2004

The Shakespeare Conference: SHK 15.0299  Tuesday, 3 February 2004

[1]     From:   Martin Steward <This email address is being protected from spambots. You need JavaScript enabled to view it.>
        Date:   Monday, 2 Feb 2004 14:08:40 -0000
        Subj:   SHK 15.0285 Banned Shakespeare

[2]     From:   Philip Eagle <This email address is being protected from spambots. You need JavaScript enabled to view it.>
        Date:   Monday, 2 Feb 2004 13:05:13 -0500
        Subj:   Re: SHK 15.0285 Banned Shakespeare

[3]     From:   David Schalkwyk <This email address is being protected from spambots. You need JavaScript enabled to view it.>
        Date:   Tuesday, 03 Feb 2004 11:34:06 +0200
        Subj:   Re: SHK 15.0285 Banned Shakespeare


[1]-----------------------------------------------------------------
From:           Martin Steward <This email address is being protected from spambots. You need JavaScript enabled to view it.>
Date:           Monday, 2 Feb 2004 14:08:40 -0000
Subject: Banned Shakespeare
Comment:        SHK 15.0285 Banned Shakespeare

"I recall a controversy a few years ago when school authorities in
the London borough of Islington attempted to ban _Romeo and Juliet_
from the curriculum on the grounds of 'heterosexism'.  Members in
the UK may have a clearer memory than I of the details."

The borough had nothing to do with it - the decision, and its
justification, was an individual teacher's. She objected to taking
her class of seven (?) year-olds to a performance of Prokofiev's
ballet (rather than Shakespeare's play).

The then Prime Minister, John Major, denounced this as "political
correctness" in the Commons. I thought it was just common sense.

Will anyone counter the soppy liberal bias that has so far informed
contributions to this strand?

m

[2]-------------------------------------------------------------
From:           Philip Eagle <This email address is being protected from spambots. You need JavaScript enabled to view it.>
Date:           Monday, 2 Feb 2004 13:05:13 -0500
Subject: 15.0285 Banned Shakespeare
Comment:        Re: SHK 15.0285 Banned Shakespeare

This considerably exaggerates the significance of the event.  What
actually occurred was that the headteacher (principal for US
readers) of a single school rejected an offer of free or cheap
tickets to a production of the Prokofiev R&J ballet on the grounds
that is would not be of interest to her working class pupils and was
excessively heterosexual.  She was then violently attacked by the
right wing press as an example of the evils of Political Correctness.

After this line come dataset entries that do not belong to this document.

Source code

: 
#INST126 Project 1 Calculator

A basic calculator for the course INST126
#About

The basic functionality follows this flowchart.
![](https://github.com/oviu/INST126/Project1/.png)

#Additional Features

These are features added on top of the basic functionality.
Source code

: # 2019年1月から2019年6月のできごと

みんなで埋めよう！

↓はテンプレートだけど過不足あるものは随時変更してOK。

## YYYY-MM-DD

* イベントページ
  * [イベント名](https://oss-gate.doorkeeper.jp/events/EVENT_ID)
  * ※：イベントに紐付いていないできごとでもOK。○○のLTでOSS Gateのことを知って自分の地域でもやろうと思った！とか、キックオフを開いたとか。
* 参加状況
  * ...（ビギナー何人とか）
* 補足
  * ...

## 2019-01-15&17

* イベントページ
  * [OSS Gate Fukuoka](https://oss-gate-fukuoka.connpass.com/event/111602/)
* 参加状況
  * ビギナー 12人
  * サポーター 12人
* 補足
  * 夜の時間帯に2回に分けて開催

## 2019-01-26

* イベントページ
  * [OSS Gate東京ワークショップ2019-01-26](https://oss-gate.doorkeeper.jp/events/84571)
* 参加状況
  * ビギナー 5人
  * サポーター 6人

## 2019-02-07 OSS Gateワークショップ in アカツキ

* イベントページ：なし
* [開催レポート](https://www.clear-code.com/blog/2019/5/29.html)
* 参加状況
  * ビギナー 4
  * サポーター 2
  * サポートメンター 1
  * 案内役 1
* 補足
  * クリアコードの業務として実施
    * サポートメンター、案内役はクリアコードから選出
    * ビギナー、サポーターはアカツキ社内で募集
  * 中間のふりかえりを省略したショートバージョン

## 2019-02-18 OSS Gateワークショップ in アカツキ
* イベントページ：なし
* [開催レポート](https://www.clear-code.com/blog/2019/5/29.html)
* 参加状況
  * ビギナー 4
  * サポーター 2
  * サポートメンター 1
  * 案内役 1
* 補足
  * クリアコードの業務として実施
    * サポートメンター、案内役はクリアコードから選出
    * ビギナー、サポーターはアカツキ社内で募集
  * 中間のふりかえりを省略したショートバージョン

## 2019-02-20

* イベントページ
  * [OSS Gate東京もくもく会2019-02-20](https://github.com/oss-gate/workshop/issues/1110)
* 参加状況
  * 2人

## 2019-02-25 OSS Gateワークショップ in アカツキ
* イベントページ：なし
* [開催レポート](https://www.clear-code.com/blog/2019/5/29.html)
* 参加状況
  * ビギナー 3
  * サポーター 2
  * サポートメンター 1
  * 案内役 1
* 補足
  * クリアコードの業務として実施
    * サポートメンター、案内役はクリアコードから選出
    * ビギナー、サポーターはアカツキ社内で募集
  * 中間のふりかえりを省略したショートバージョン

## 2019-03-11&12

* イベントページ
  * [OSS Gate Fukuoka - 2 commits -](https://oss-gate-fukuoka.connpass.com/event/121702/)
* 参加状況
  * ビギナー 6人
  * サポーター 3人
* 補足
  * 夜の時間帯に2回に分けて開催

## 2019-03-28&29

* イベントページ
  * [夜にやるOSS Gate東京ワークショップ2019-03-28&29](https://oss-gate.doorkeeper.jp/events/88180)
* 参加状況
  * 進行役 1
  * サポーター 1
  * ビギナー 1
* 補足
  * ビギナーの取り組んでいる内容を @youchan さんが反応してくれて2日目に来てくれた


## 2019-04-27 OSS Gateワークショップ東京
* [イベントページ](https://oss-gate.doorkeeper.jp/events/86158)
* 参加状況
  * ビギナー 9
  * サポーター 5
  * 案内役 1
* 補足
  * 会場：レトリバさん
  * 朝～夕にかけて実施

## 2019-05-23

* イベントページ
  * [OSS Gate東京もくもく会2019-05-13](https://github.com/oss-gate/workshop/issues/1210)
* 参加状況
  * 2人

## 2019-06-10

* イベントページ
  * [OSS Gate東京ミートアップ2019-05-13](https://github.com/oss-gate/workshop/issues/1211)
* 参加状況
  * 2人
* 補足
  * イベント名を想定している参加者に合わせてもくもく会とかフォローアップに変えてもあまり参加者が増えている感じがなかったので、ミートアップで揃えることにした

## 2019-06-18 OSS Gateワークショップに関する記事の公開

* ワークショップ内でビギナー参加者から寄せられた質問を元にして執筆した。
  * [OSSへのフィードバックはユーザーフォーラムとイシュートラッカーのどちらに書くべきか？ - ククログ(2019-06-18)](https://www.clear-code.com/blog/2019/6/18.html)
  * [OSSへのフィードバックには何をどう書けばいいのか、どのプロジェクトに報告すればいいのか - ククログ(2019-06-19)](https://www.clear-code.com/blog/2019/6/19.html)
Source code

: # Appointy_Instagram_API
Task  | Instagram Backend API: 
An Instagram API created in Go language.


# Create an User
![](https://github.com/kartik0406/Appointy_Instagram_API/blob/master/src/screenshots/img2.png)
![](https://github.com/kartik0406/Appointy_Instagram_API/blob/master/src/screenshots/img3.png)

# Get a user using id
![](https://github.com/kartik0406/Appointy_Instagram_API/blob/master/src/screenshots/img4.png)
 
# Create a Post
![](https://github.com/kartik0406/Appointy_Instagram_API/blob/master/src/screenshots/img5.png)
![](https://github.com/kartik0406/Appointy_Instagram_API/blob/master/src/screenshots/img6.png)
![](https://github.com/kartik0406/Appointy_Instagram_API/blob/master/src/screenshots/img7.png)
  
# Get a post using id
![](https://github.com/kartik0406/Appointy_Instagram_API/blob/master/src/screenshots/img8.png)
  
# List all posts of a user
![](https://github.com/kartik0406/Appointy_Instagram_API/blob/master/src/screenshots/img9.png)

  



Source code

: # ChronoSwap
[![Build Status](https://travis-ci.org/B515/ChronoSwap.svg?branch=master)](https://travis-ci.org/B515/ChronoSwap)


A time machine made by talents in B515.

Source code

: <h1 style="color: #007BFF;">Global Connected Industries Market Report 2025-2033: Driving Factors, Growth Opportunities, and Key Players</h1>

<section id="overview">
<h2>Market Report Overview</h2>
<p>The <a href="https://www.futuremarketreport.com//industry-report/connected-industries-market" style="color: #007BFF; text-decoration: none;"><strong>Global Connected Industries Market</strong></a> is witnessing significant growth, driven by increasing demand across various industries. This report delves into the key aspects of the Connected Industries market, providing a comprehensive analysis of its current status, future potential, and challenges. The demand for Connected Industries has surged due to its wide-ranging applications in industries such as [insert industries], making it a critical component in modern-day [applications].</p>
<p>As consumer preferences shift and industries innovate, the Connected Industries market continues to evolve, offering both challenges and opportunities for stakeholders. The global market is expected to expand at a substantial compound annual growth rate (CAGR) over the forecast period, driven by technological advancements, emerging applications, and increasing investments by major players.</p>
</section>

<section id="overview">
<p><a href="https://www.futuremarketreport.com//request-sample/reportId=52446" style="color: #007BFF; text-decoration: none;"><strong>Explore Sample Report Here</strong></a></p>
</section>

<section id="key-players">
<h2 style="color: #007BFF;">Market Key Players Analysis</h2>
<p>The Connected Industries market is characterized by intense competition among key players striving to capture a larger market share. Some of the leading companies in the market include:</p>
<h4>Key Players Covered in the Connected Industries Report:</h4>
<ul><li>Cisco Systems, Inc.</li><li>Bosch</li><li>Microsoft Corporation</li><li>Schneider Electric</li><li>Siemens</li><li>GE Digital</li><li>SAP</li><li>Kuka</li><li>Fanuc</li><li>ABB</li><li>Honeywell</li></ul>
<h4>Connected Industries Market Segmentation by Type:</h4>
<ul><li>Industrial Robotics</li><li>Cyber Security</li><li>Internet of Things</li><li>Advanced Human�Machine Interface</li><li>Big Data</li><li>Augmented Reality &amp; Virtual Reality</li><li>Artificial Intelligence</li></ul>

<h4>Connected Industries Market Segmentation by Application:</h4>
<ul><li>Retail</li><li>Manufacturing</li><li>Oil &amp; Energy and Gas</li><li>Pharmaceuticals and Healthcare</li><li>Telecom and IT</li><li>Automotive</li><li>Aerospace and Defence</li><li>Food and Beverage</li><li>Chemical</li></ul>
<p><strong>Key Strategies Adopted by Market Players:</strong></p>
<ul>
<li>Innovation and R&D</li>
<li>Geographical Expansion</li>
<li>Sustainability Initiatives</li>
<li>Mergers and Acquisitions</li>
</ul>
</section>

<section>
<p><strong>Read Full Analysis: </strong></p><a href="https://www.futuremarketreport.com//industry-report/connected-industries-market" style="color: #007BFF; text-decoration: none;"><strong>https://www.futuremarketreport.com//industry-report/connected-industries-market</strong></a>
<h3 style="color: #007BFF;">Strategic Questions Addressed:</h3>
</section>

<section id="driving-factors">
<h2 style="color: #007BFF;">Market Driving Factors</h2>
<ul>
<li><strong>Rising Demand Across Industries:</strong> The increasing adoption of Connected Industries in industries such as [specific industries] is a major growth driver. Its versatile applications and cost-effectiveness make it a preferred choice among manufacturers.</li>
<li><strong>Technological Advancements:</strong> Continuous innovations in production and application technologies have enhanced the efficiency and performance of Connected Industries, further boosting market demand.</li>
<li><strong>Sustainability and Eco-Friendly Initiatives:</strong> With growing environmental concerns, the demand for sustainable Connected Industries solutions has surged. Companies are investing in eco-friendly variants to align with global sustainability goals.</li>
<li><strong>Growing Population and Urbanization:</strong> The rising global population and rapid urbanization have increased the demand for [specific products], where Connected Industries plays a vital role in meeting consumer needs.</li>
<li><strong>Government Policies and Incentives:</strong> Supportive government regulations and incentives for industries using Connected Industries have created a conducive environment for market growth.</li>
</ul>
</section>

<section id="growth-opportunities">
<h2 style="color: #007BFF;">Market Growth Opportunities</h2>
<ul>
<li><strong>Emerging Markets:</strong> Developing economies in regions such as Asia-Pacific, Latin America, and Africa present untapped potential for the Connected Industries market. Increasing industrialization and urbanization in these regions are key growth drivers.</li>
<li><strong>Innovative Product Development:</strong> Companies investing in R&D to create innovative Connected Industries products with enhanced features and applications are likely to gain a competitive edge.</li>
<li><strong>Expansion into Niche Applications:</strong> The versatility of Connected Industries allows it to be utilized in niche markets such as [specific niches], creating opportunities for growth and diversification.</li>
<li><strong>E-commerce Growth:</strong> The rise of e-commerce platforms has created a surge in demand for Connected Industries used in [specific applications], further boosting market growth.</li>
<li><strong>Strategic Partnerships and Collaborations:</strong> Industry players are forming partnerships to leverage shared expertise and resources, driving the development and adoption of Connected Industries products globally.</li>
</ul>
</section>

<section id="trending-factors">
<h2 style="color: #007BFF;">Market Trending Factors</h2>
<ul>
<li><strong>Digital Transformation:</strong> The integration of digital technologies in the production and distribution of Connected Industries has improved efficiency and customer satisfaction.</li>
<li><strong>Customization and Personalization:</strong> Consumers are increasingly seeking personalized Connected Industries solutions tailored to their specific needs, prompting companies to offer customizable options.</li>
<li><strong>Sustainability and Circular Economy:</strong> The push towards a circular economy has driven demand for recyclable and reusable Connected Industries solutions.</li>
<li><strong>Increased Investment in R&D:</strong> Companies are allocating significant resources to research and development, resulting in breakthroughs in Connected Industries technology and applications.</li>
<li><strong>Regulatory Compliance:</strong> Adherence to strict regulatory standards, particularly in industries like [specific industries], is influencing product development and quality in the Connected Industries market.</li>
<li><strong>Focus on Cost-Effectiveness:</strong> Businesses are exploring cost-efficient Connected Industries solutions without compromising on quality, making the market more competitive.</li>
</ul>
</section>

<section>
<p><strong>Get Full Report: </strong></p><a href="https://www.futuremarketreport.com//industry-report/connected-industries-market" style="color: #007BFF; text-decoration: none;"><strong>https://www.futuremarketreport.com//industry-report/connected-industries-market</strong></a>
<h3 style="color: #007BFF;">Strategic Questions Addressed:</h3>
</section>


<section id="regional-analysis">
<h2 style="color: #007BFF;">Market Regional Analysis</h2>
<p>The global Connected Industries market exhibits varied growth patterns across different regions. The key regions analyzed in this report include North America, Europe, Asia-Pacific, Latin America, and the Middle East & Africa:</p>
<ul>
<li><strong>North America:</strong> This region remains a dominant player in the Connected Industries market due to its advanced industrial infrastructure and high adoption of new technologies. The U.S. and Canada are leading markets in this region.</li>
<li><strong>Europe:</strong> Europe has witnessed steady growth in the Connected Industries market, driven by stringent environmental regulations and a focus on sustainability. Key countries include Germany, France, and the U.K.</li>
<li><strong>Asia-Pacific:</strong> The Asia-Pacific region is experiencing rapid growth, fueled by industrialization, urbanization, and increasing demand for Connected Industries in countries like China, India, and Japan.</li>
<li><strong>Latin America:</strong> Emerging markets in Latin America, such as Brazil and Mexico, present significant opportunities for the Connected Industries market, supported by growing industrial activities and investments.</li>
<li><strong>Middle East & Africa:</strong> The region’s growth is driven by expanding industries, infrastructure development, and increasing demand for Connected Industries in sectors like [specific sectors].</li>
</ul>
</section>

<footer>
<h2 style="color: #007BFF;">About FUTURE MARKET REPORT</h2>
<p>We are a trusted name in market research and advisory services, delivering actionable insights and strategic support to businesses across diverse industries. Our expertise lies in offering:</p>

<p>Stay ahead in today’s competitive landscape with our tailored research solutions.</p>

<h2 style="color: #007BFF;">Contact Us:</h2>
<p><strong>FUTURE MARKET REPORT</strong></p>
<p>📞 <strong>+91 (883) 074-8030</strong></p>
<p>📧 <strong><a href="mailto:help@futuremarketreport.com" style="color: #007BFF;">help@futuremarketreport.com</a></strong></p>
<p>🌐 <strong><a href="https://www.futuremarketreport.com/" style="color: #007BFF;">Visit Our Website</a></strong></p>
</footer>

Wasn't there a production of "Coriolanus" in Paris in the 1930s
which was deliberately put on as a conservative attack on the then
Popular Front government and shut down on public order grounds?

Phil

[3]-------------------------------------------------------------
From:           David Schalkwyk <This email address is being protected from spambots. You need JavaScript enabled to view it.>
Date:           Tuesday, 03 Feb 2004 11:34:06 +0200
Subject: 15.0285 Banned Shakespeare
Comment:        Re: SHK 15.0285 Banned Shakespeare

I have heard this story only anecdotally, and haven't checked it.
It appears that after seeing Olivier's film of Othello in England,
Dr Hendrik Verwoerd, one of the major architects of apartheid,
insisted that the film should not be seen by South Africans.  I've
always wondered whether he was responding to a particular
interpretation of the whole play, or simply could not bear to see
miscegenation depicted on the screen.  Verwoerd was a Professor of
Sociology before he entered politics (if I recall correctly) and was
born in the Netherlands (for what that's worth).